• Directions:
Exactly repeat all the records below, omitting the images they hold.
(Material provided begins)
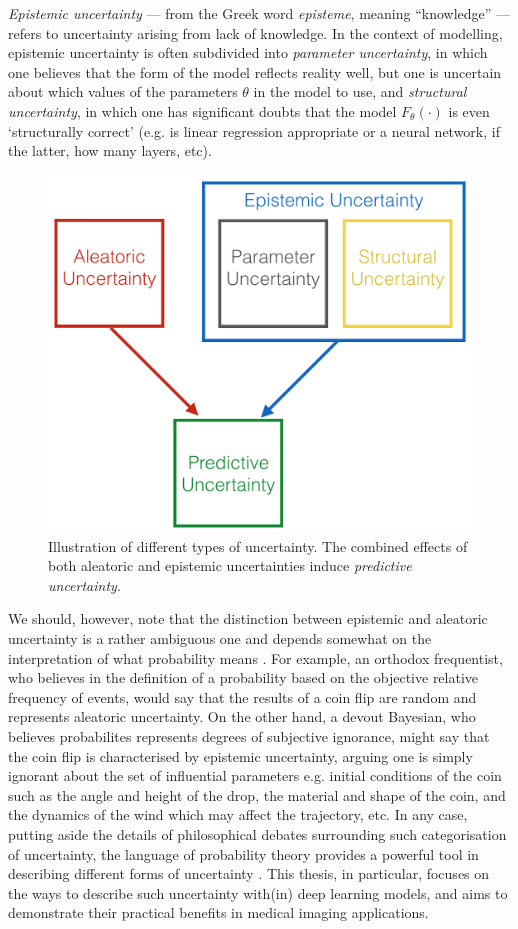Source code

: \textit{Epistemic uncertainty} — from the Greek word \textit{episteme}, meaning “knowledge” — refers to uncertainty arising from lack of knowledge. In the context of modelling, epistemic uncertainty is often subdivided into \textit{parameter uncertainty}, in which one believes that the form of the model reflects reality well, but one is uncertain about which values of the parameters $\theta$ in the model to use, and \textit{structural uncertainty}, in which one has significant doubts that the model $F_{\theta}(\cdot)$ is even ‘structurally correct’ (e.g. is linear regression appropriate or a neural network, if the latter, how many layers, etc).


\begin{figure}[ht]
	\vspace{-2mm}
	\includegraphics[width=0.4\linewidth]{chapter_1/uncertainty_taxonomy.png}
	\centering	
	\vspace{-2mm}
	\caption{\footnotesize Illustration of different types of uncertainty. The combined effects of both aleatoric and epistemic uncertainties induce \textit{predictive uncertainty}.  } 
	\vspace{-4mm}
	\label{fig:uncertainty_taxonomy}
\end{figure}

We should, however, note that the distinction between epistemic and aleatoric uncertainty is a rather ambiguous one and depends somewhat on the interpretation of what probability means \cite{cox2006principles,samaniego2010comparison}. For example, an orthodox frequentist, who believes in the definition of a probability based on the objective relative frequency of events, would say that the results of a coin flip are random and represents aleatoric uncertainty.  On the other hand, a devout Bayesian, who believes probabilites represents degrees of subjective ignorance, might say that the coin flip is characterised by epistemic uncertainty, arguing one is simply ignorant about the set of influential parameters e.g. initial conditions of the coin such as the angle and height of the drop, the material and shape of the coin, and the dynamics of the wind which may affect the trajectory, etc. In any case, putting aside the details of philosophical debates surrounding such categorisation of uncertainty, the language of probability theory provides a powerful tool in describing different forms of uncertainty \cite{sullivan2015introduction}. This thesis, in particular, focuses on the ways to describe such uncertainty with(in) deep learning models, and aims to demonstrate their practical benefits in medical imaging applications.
(Material provided ends)
• Output below:
Source code

: \textit{Epistemic uncertainty} — from the Greek word \textit{episteme}, meaning “knowledge” — refers to uncertainty arising from lack of knowledge. In the context of modelling, epistemic uncertainty is often subdivided into \textit{parameter uncertainty}, in which one believes that the form of the model reflects reality well, but one is uncertain about which values of the parameters $\theta$ in the model to use, and \textit{structural uncertainty}, in which one has significant doubts that the model $F_{\theta}(\cdot)$ is even ‘structurally correct’ (e.g. is linear regression appropriate or a neural network, if the latter, how many layers, etc).


\begin{figure}[ht]
	\vspace{-2mm}
	\includegraphics[width=0.4\linewidth]{chapter_1/uncertainty_taxonomy.png}
	\centering	
	\vspace{-2mm}
	\caption{\footnotesize Illustration of different types of uncertainty. The combined effects of both aleatoric and epistemic uncertainties induce \textit{predictive uncertainty}.  } 
	\vspace{-4mm}
	\label{fig:uncertainty_taxonomy}
\end{figure}

We should, however, note that the distinction between epistemic and aleatoric uncertainty is a rather ambiguous one and depends somewhat on the interpretation of what probability means \cite{cox2006principles,samaniego2010comparison}. For example, an orthodox frequentist, who believes in the definition of a probability based on the objective relative frequency of events, would say that the results of a coin flip are random and represents aleatoric uncertainty.  On the other hand, a devout Bayesian, who believes probabilites represents degrees of subjective ignorance, might say that the coin flip is characterised by epistemic uncertainty, arguing one is simply ignorant about the set of influential parameters e.g. initial conditions of the coin such as the angle and height of the drop, the material and shape of the coin, and the dynamics of the wind which may affect the trajectory, etc. In any case, putting aside the details of philosophical debates surrounding such categorisation of uncertainty, the language of probability theory provides a powerful tool in describing different forms of uncertainty \cite{sullivan2015introduction}. This thesis, in particular, focuses on the ways to describe such uncertainty with(in) deep learning models, and aims to demonstrate their practical benefits in medical imaging applications.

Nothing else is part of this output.